I am somewhat surprised that I haven’t seen more commentary on Sequoia Capital’s apparent decision to diversify away from its venture-capital heritage with an endowment-type fund that would see the company raise and manage a much larger pool of capital than heretofore.

Of course, as Rebecca Buckman of the Wall Street Journal points out, Sequoia presumably would generate more revenue and profit from having more assets under management. More to the point, by shape shifting into a diversified asset manager, Sequoia would be jumping out of the fetid, stagnant VC pool, a foul swamp that once was a raging river of swashbuckling adventure.

In recent years , however — ever since the burst bubble of 2000 and 2001, actually — the VC business model seems irrevocably broken. The evidence is there for all to see, as Buckman notes:

Sequoia’s move would represent a notable shift in direction for a venture-capital firm at the top of its game. The firm, now led by partners Michael Moritz and Doug Leone, has aggressively invested in Internet companies over the past few years, some of which have gone on to become hits. The firm has also created so-called growth funds for larger investments and planted flags overseas, introducing funds in China, India and Israel.

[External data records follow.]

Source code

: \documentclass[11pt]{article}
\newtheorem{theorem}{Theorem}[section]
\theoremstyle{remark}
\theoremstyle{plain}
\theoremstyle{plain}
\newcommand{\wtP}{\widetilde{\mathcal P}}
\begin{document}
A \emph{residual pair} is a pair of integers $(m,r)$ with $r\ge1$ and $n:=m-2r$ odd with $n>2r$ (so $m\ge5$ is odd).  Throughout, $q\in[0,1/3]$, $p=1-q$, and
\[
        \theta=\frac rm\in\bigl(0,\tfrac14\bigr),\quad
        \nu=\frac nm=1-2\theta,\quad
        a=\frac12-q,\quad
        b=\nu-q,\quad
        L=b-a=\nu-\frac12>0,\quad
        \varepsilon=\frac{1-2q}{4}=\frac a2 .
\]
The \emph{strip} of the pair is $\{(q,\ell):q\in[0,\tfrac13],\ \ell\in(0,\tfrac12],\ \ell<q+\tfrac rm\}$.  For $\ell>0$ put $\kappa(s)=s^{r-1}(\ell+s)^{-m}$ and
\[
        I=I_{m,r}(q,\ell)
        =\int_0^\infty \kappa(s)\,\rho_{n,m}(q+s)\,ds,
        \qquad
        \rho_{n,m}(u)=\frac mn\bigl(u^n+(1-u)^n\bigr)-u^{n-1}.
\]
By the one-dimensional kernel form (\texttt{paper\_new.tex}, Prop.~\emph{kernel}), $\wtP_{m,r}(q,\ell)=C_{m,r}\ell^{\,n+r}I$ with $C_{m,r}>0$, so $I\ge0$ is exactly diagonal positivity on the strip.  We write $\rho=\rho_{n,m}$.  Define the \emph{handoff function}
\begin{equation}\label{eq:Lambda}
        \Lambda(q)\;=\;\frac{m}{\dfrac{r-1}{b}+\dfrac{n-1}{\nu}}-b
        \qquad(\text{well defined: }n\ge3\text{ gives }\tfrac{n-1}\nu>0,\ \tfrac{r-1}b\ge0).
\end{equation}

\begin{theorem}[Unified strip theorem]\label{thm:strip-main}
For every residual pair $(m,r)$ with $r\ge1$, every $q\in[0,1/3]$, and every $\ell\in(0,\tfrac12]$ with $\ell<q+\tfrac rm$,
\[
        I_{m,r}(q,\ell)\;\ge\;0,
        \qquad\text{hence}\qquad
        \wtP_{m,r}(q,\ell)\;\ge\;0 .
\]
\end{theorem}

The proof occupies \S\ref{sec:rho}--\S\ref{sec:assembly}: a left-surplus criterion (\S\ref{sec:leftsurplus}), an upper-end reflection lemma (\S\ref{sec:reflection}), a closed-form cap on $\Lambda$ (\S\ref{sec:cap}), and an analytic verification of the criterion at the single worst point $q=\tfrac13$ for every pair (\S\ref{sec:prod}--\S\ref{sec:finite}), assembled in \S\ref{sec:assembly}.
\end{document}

Lately, however, it has gotten tougher to make money in venture capital. For one thing, the lackluster stock market has made it hard for start-ups to go public, and some firms have been forced to pump money for longer periods into their portfolio companies.

There are risks inherent in Sequoia’s mid-life reinvention. In assuming the form of an asset manager, Sequoia could be perceived as a competitor to many of its current investors, who might shun it. That would mean Sequoia would have to tap new investors at the same time it is trying to raise funds of unprecedented size.

There’s no question that the torpid IPO market, as well as the general dearth of big-ticket exits for private companies in which Sequoia and other VC firms have invested, played a significant role in convincing Sequoia that the risks of this move were outweighed by the potential rewards.